Herein lie the many fun facts within Lisa Rogak’s unfortunately titled The Angry Optimist: The Life And Times Of Jon Stewart.

Liked The Babes, Laughed At The Bigots

During his two years playing varsity soccer at William & Mary, Stewart was never at a loss for female companionship or anti-Semitic harassment. “Jon was very popular with girls and dated some very attractive women in college,” said a teammate. He went onto add that a member of an opposing team once called him a “kike,” while another made a comment about the size of his nose. Stewart responded that size had never been an issue for him, which got laughs from the crowd and defused the situation.

Bong Stewart

Stewart described his time at W&M thusly: “My college career was waking up late, memorizing someone else’s notes, doing bong hits, and going to soccer practice. A fine institution of learning, and I spent half of it bent over a little plastic tube going, ‘Turn up the jam!’”

A Toasting Before Hosting

From 1984 to 1987, Stewart bartended at legendary Trenton punk club, City Gardens, where he counted Joey Ramone as a regular and invented a drink called The Whack In The Head, which combined a Long Island Ice Tea and an Alabama Slammer. Young people are stupid.
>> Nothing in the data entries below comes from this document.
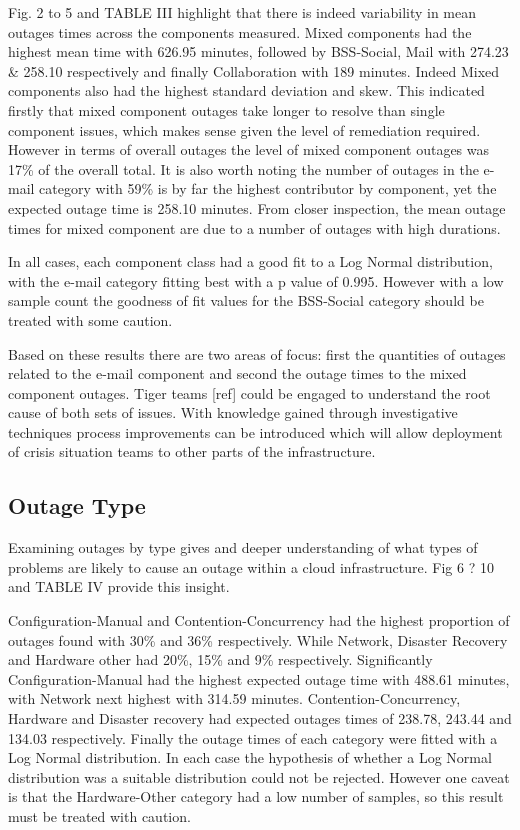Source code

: \documentclass[conference]{IEEEtran}
\begin{document}
Fig. 2 to 5 and TABLE III highlight that there is indeed variability in mean outages times across the components measured. Mixed components had the highest mean time with 626.95 minutes, followed by BSS-Social, Mail with 274.23 \& 258.10 respectively and finally Collaboration with 189 minutes. Indeed Mixed components also had the highest standard deviation and skew. This indicated firstly that mixed component outages take longer to resolve than single component issues, which makes sense given the level of remediation required. However in terms of overall outages the level of mixed component outages was 17\% of the overall total. It is also worth noting the number of outages in the e-mail category with 59\% is by far the highest contributor by component, yet the expected outage time is 258.10 minutes.  From closer inspection, the mean outage times for mixed component are due to a number of outages with high durations. \par

In all cases, each component class had a good fit to a Log Normal distribution, with the e-mail category fitting best with a p value of 0.995. However with a low sample count the goodness of fit values for the BSS-Social category should be treated with some caution. \par

Based on these results there are two areas of focus: first the quantities of outages related to the e-mail component and second the outage times to the mixed component outages. Tiger teams [ref] could be engaged to understand the root cause of both sets of issues. With knowledge gained through investigative techniques process improvements can be introduced which will allow deployment of crisis situation teams to other parts of the infrastructure. \par

\subsection{Outage Type}
Examining outages by type gives and deeper understanding of what types of problems are likely to cause an outage within a cloud infrastructure. Fig 6 ? 10 and TABLE IV provide this insight. \par

Configuration-Manual and Contention-Concurrency had the highest proportion of outages found with 30\% and 36\% respectively. While Network, Disaster Recovery and Hardware other had 20\%, 15\% and 9\% respectively. Significantly Configuration-Manual had the highest expected outage time with 488.61 minutes, with Network next highest with 314.59 minutes. Contention-Concurrency, Hardware and Disaster recovery had expected outages times of 238.78, 243.44 and 134.03 respectively. Finally the outage times of each category were fitted with a Log Normal distribution. In each case the hypothesis of whether a Log Normal distribution was a suitable distribution could not be rejected. However one caveat is that the Hardware-Other category had a low number of samples, so this result must be treated with caution. \par
\end{document}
The Jon Stewart Show Gets Baba Booey’ed

Howard Stern was the first guest on Stewart’s 1993’s MTV talk show. Jon was a big fan and he spent hours planning responses to every possible barb. Sadly for Professor Prepared, the interview began with the following Stern summation: “I don’t know who you are and you’re going to be off the air in six weeks.”

Nobody Really Knew What To Do With Him

Before Stewart began his 15-years-to-date stint on The Daily Show, one magazine writer described him as “the celebrity equivalent of lint: he pops up in interesting and unlikely places.”

Getting Colbert To Compare

Stephen Colbert “reported” for both the Jon Stewart and Craig Kilborn incarnations of The Daily Show and the book is clear on where his loyalties lie. When pressed on what he thought of Kilborn, Colbert replied: “He was really good at treading the teleprompter.”

Stewart As Svengali

Stewart got Colbert to embrace his inner pundit: “[The show] switched from local news, summer kicker stories, and celebrity jokes, to more of a political point of view,” he said. “I didn’t enjoy political humor until I started working on it with Jon, and then I found that I had a stronger one than I had imagined.”

Tiny Man, Big Temper

Stewart often has anger issues, and the book recalls a major blow up he had with Seth MacFarlane over the Family Guy creator’s jokes about The Daily Show filming during the 2007 writers strike. He also threw a newspaper, in a fit, at staff member during a meeting. Said one anonymous former executive: “There a huge discrepancy between the Jon Stewart who goes on TV every night and the Jon Stewart who runs The Daily Show with joyless rage.” Yikes. But how do you really feel, anonymous former executive!

Sanity...Restored

In hindsight, Stewart regretted inviting Yusaf Islam (i.e. the artist formerly known as Cat Stevens) to appear at The Daily Show/Colbert Report 2010 D.C. rally to “restore sanity and/or fear” after getting an angry call from Salman Rushdie. Stewart subsequently went to Yusaf himself and asked whether the singer still agreed with the fatwa against Rushdie, which he received after writing The Satanic Verses.

After some hemming and hawing, Yusaf finally replied with, “Why do you have to insult the Prophet?” Said Stewart of the exchange: “It broke my heart…I wish I had known that, I wouldn’t have done it, because that to me is a deal breaker. Death for free speech is a deal breaker.”